Das Königreich ist reich an Schiffswracks aus dem Zweiten Weltkrieg. Nicht wenige davon wurden jedoch erst in den vergangenen Jahren auf den Meeresgrund geschickt – wie die HTMS Chang 712: 1944 war sie in Amerika als „USS Lincoln County – LST-898" vom Stapel gelaufen und für die Anlandung von Truppen mit schwerem Gerät wie LKW oder Panzern konzipiert worden. Strahlender Sonnenschein und gleichzeitig vom Himmel tröpfelnder Regen symbolisierten perfekt die Stimmung, als das betagte Landungsschiff am Morgen des 22. Novembers zwischen den Inseln des Koh Chang-Archipels in 30 Metern Tiefe verschwand: Zwar verlor die Marine ein stattliches Schiff, aber die Meeresbewohner gewannen ein neues Domizil – und Thailand ein weiteres, spektakuläres Tauchziel. „Künstliche Riffe sind nicht nur ein wertvoller Beitrag zum Erhalt der Artenvielfalt", bekräftigt Christian Mietz als Verfasser mehrerer Tauch-Reiseführer für die Region. „Ebenso bedeutend ist, dass sie zur Verteilung der Taucherströme und somit Entlastung viel betauchter Korallenriffe beitragen." Immerhin zählt Thailand mit dem Golf im Osten und der Andamanensee im Westen ja zu den weltweit wichtigsten Tauchzielen: Die milden Wassertemperaturen von durchschnittlich 27 Grad sowie oft optimale Sichtverhältnisse kombinieren sich für Anfänger wie Profis zu idealen Rahmenbedingungen, um bis zu 850 Meeresfisch- und 250 Korallenarten zu erkunden.

WRACKS – WUNDERWELT DER MEERESFAUNA: DAS VERSENKEN VON SCHIFFEN ZU FRIEDENSZEITEN HAT SICH IN THAILANDS KÜSTENGEWÄSSERN ZU EINER VERHEISSUNGSVOLLEN ÖKOLOGISCHEN TRADITION ENTWICKELT.

Bereits 2003 und 2006 wurden bei Pattaya mit der HTMS Khram bzw. der HTMS Kood die ersten beiden Landungsboote versenkt. 2008 gelangten vor der Küste Phukets vier DC-4 Dakota-Flugzeuge und sechs Sikorsky S-58T-Hubschrauber auf den Grund des Meeres, um – von Tauchern gern süffisant als „Korallenriff-Geschwader" tituliert – in nur 15 bis 20 Metern Tiefe einen neuen Abenteuer-Spielplatz zu bilden.

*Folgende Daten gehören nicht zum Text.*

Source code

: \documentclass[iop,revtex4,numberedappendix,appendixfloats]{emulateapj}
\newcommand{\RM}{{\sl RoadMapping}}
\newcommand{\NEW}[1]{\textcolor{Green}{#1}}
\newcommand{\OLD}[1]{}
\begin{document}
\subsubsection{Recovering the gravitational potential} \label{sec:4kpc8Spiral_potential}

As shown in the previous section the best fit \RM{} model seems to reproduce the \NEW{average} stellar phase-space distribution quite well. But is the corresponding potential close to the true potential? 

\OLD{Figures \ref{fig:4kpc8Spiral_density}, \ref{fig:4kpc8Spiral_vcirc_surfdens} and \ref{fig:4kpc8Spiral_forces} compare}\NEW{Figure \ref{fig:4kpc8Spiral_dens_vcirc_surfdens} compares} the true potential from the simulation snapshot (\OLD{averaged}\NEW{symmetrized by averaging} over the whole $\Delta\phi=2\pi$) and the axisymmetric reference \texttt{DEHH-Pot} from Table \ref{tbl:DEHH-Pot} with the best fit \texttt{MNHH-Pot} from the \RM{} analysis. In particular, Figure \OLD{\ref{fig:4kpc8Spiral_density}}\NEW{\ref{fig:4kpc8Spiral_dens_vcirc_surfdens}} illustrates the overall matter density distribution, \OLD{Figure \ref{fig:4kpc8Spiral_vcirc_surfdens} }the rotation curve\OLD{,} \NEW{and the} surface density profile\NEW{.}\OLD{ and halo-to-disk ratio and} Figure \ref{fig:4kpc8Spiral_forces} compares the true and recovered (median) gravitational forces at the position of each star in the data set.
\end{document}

Noch mehr Aufsehen erregte die spektakuläre Versenkung von 273 ausgedienten Eisenbahnwaggons, 198 Lastwagen und 25 Panzern, die sich seit 2010 vor der Küste Narathiwats im südlichen Golf zum größten künstlichen Riff des Königreichs formieren. Andernorts sorgen Blöcke oder Skulpturen aus Beton für die Entstehung neuer Unterwasser-Biotope. Zwischen Koh Mak und Koh Rayang zum Beispiel wurden kürzlich neun lebensgroße Zement-Elefanten versenkt, die in Metern Tiefe als neuer Anziehungspunkt für Fische und Taucher fungieren.
Die im Koh Chang-Archipel liegende HTMS Chang 712 stellt(e) mit ihrer Länge von 100 Metern und 15 Metern Breite sowie 14 Geschützen ein außergewöhnlich großes Landungsschiff dar. Ihre Feuertaufe erlebte sie im April 1945 bei der Invasion der japanischen Insel Okinawa, von 1950 bis 1952 folgten mehrere militärische Missionen im Korea-Krieg – bis sie im Rahmen eines Militärhilfe-Abkommens an die thailändische Marine überstellt und 2006 schließlich außer Dienst gestellt wurde. Den sicher wertvollsten Einsatz liefert der Stahlkoloss aber erst jetzt – als künstliches Riff: Vor allem versunkene Schiffe – weltweit soll es insgesamt sogar drei Millionen davon geben – bieten vielerlei strömungsarme Räume, Röhren und Nischen, wie es echte Riffe nur selten können.

„Diese Aktion ist in jeder Beziehung eine phantastische Bereicherung für unsere Region und lässt bei Tauchern glattweg Titanic-Gefühle aufkeimen", schwärmt Michael (Mike) Misic von dem in idealer, aufrechter Position auf dem Meeresgrund stehenden Schiff. Als Gründer der ältesten Tauchbasis auf Koh Kood hat er die Versenkung hautnah miterlebt – wie auch die rasante Entwicklung unter Wasser. „Die oberen Aufbauten sind bereits komplett mit Muscheln überwachsen, während sich sogar schon erste Korallen angesiedelt haben." In unglaublichen Massen hätten Fische und Krustentiere mittlerweile das Wrack erobert, einige Arten haben sich in dieser Region bisher noch nie blicken lassen.

Die Bewaffnung des Landungsschiffs wurde vor der Versenkung natürlich demontiert und wer das Innere mit Kommandobrücke, Mannschaftskabinen, Ladedecks und Maschinenraum betauchen möchte, muss eine gewisse Erfahrung bzw. Wracktauch- Ausbildung mitbringen. Doch die ersten Aufbauten beginnen schon wenige Meter unter der Wasseroberfläche, wo drei Geschütz- Plattformen eine optimale Orientierung bieten – oder auch nicht... „Denn gerade hier", berichtet Misic aus der Tiefe, „tummeln sich die Fische in so dichten Schwärmen, dass man oft überhaupt nichts mehr sehen kann...".

INFO
Thailands tropische Tiefen
– als Standardwerke für Tauchtouristen an der Golfund Andamanenküste des Königreichs gelten z.B.: Tropische Meeresfische – ein Bestimmungsbuch für Taucher, Christian Mietz und Wolfgang Ippen (Naturbuch- Verlag 1993, 19,95 €, ISBN-13: 978-3894400095) Tauchreiseführer Thailand – von den Similans bis Koh Lanta, Frank Schneider (Kosmos-Verlag 2008, 22,95 €, ISBN-13: 978-3440112809)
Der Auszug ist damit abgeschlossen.